--- Task item ---
All lines below between the line with "the topology changes." and the line with "This is a process of perception", including both, must be copied exactly, and the pictures must be omitted.

--- Data shown ---

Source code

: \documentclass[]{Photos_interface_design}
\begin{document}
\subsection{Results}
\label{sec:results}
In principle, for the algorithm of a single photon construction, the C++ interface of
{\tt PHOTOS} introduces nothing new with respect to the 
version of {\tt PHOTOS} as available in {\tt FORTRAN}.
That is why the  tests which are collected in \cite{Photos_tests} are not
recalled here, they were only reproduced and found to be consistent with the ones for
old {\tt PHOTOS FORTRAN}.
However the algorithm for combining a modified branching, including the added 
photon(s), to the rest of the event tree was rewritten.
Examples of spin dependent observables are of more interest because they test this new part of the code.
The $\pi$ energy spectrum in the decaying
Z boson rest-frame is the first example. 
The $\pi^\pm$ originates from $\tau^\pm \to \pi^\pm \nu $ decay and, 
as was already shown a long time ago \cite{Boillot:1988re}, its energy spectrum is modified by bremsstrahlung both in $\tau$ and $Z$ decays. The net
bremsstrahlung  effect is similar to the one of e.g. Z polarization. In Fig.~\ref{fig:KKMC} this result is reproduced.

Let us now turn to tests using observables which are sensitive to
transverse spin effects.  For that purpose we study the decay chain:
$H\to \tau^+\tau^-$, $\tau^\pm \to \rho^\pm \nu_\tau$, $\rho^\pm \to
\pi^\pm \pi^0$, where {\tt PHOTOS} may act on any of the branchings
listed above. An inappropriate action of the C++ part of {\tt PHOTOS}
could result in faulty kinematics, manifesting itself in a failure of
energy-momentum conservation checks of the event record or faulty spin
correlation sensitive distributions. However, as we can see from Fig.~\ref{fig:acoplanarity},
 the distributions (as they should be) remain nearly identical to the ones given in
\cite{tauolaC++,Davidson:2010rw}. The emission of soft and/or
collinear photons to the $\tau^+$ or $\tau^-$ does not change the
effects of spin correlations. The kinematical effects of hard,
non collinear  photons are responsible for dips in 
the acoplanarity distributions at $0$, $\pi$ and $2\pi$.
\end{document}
---
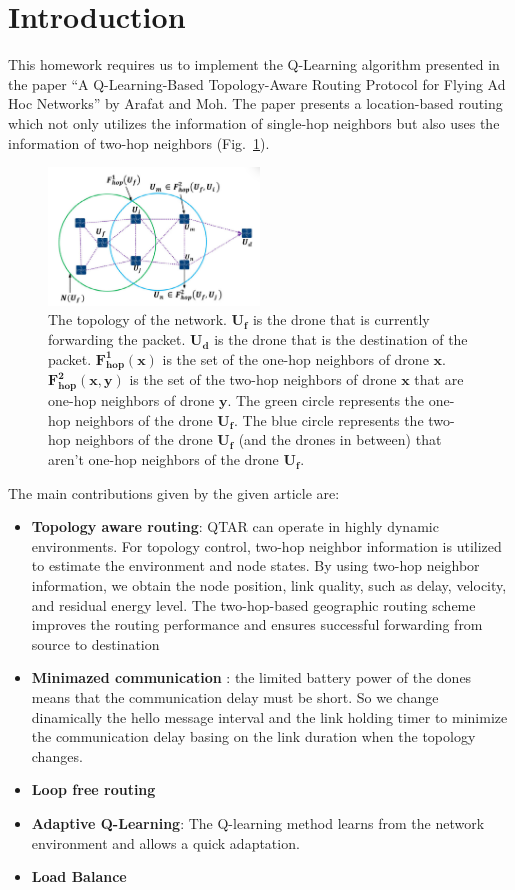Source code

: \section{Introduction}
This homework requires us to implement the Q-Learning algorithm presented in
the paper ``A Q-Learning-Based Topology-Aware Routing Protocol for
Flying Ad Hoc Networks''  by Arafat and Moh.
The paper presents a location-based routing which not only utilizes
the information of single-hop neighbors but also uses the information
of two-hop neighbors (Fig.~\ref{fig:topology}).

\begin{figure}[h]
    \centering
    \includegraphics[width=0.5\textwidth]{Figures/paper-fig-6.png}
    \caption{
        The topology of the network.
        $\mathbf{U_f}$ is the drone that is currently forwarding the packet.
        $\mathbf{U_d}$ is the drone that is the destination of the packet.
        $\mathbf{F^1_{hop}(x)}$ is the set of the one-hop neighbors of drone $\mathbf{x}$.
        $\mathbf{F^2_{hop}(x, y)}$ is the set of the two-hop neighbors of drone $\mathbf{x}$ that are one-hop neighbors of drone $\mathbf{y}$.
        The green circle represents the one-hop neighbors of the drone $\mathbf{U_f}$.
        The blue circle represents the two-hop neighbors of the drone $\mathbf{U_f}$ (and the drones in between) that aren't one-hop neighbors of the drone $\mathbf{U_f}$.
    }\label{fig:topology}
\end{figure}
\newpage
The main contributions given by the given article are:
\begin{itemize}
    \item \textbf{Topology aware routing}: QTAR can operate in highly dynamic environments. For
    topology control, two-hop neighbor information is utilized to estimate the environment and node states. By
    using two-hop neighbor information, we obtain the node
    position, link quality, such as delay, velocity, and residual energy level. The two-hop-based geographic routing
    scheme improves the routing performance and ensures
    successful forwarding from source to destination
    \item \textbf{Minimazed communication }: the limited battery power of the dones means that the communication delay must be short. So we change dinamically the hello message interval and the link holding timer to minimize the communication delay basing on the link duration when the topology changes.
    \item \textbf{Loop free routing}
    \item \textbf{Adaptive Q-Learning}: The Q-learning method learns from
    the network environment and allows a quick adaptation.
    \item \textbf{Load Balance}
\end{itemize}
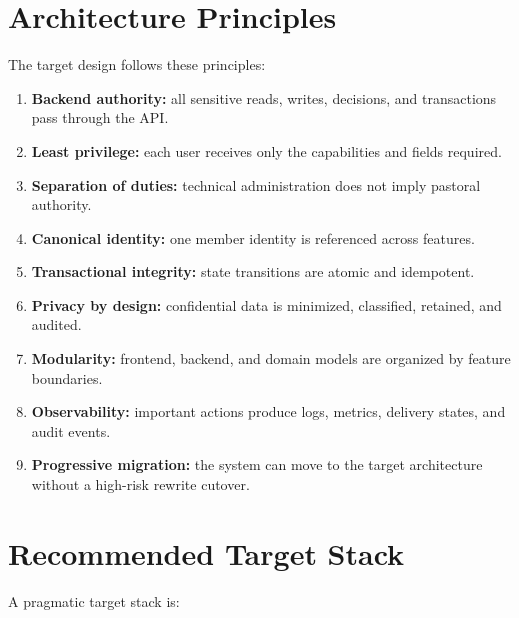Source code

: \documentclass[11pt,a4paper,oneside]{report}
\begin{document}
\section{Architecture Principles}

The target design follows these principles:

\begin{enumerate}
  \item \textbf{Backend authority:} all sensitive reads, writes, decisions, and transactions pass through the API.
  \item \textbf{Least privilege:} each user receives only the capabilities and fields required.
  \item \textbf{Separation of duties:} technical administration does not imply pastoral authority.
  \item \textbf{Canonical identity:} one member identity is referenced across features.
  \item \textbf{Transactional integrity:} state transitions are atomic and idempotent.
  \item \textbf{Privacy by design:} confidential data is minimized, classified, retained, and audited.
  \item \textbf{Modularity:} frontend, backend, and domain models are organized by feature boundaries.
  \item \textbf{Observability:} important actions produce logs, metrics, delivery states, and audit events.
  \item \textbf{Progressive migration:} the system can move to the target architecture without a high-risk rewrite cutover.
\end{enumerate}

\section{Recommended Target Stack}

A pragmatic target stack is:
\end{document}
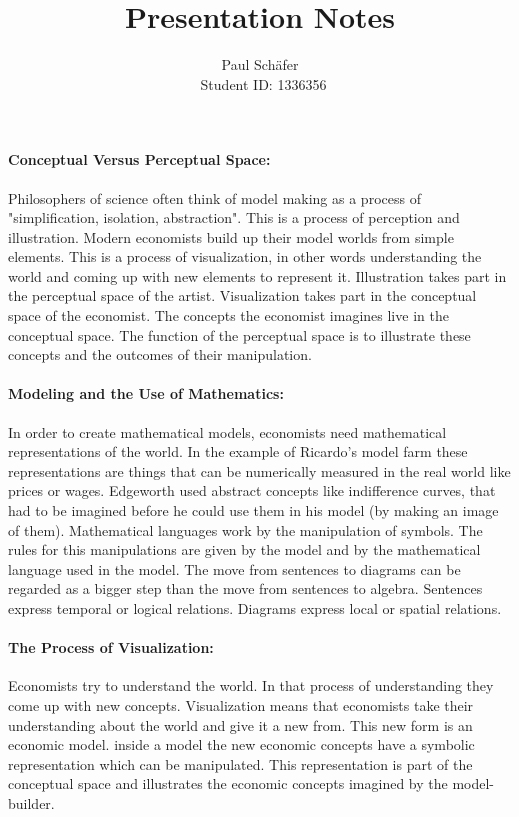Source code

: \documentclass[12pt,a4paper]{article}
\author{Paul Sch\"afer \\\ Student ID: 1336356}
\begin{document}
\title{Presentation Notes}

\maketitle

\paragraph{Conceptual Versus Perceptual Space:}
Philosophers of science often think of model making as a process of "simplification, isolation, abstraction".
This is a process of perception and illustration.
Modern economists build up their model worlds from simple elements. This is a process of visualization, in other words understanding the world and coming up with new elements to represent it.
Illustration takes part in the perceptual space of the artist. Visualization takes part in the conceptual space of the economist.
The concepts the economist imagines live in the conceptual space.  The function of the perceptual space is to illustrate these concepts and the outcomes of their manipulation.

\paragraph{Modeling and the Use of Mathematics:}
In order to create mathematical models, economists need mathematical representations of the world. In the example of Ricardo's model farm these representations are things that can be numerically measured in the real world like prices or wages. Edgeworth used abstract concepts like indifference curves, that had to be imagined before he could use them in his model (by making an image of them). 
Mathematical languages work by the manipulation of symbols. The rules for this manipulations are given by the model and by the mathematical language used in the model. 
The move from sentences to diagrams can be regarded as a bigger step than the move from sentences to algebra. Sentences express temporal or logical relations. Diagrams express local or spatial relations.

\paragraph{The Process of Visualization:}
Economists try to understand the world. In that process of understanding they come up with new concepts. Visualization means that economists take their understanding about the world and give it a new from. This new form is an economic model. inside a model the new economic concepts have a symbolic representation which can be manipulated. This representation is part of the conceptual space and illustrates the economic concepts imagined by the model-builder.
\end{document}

--- Your response ---
    \item \textbf{Minimazed communication }: the limited battery power of the dones means that the communication delay must be short. So we change dinamically the hello message interval and the link holding timer to minimize the communication delay basing on the link duration when the topology changes.
    \item \textbf{Loop free routing}
    \item \textbf{Adaptive Q-Learning}: The Q-learning method learns from
    the network environment and allows a quick adaptation.
    \item \textbf{Load Balance}
\end{itemize}
Source code

: \documentclass[11pt,a4paper,oneside]{report}
\begin{document}
\section{Architecture Principles}

The target design follows these principles:

\begin{enumerate}
  \item \textbf{Backend authority:} all sensitive reads, writes, decisions, and transactions pass through the API.
  \item \textbf{Least privilege:} each user receives only the capabilities and fields required.
  \item \textbf{Separation of duties:} technical administration does not imply pastoral authority.
  \item \textbf{Canonical identity:} one member identity is referenced across features.
  \item \textbf{Transactional integrity:} state transitions are atomic and idempotent.
  \item \textbf{Privacy by design:} confidential data is minimized, classified, retained, and audited.
  \item \textbf{Modularity:} frontend, backend, and domain models are organized by feature boundaries.
  \item \textbf{Observability:} important actions produce logs, metrics, delivery states, and audit events.
  \item \textbf{Progressive migration:} the system can move to the target architecture without a high-risk rewrite cutover.
\end{enumerate}

\section{Recommended Target Stack}

A pragmatic target stack is:
\end{document}
Source code

: \documentclass[12pt,a4paper]{article}
\author{Paul Sch\"afer \\\ Student ID: 1336356}
\begin{document}
\title{Presentation Notes}

\maketitle

\paragraph{Conceptual Versus Perceptual Space:}
Philosophers of science often think of model making as a process of "simplification, isolation, abstraction".
This is a process of perception and illustration.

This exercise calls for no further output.